[Available data Boundary: Start]

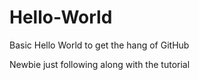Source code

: # Hello-World
Basic Hello World to get the hang of GitHub

Newbie just following along with the tutorial
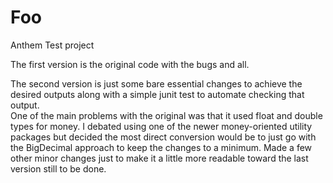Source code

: # Foo
Anthem Test project

The first version is the original code with the bugs and all.

The second version is just some bare essential changes to achieve the desired
outputs along with a simple junit test to automate checking that output.  
One of the main problems with the original was that it used float and double
types for money.  I debated using one of the newer money-oriented utility
packages but decided the most direct conversion would be to just go with 
the BigDecimal approach to keep the changes to a minimum.  Made a few other
minor changes just to make it a little more readable toward the last version
still to be done.

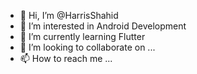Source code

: - 👋 Hi, I’m @HarrisShahid
- 👀 I’m interested in Android Development
- 🌱 I’m currently learning Flutter
- 💞️ I’m looking to collaborate on ...
- 📫 How to reach me ...

<!---
HarrisShahid/HarrisShahid is a ✨ special ✨ repository because its `README.md` (this file) appears on your GitHub profile.
You can click the Preview link to take a look at your changes.
--->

[Available data Boundary: End]

What you should do —
Reproduce each entry exactly as given; no pictures, please.

Solution for this problem —
Source code

: # Hello-World
Basic Hello World to get the hang of GitHub

Newbie just following along with the tutorial
Source code

: # Foo
Anthem Test project

The first version is the original code with the bugs and all.

The second version is just some bare essential changes to achieve the desired
outputs along with a simple junit test to automate checking that output.  
One of the main problems with the original was that it used float and double
types for money.  I debated using one of the newer money-oriented utility
packages but decided the most direct conversion would be to just go with 
the BigDecimal approach to keep the changes to a minimum.  Made a few other
minor changes just to make it a little more readable toward the last version
still to be done.

Source code

: - 👋 Hi, I’m @HarrisShahid
- 👀 I’m interested in Android Development
- 🌱 I’m currently learning Flutter
- 💞️ I’m looking to collaborate on ...
- 📫 How to reach me ...

<!---
HarrisShahid/HarrisShahid is a ✨ special ✨ repository because its `README.md` (this file) appears on your GitHub profile.
You can click the Preview link to take a look at your changes.
--->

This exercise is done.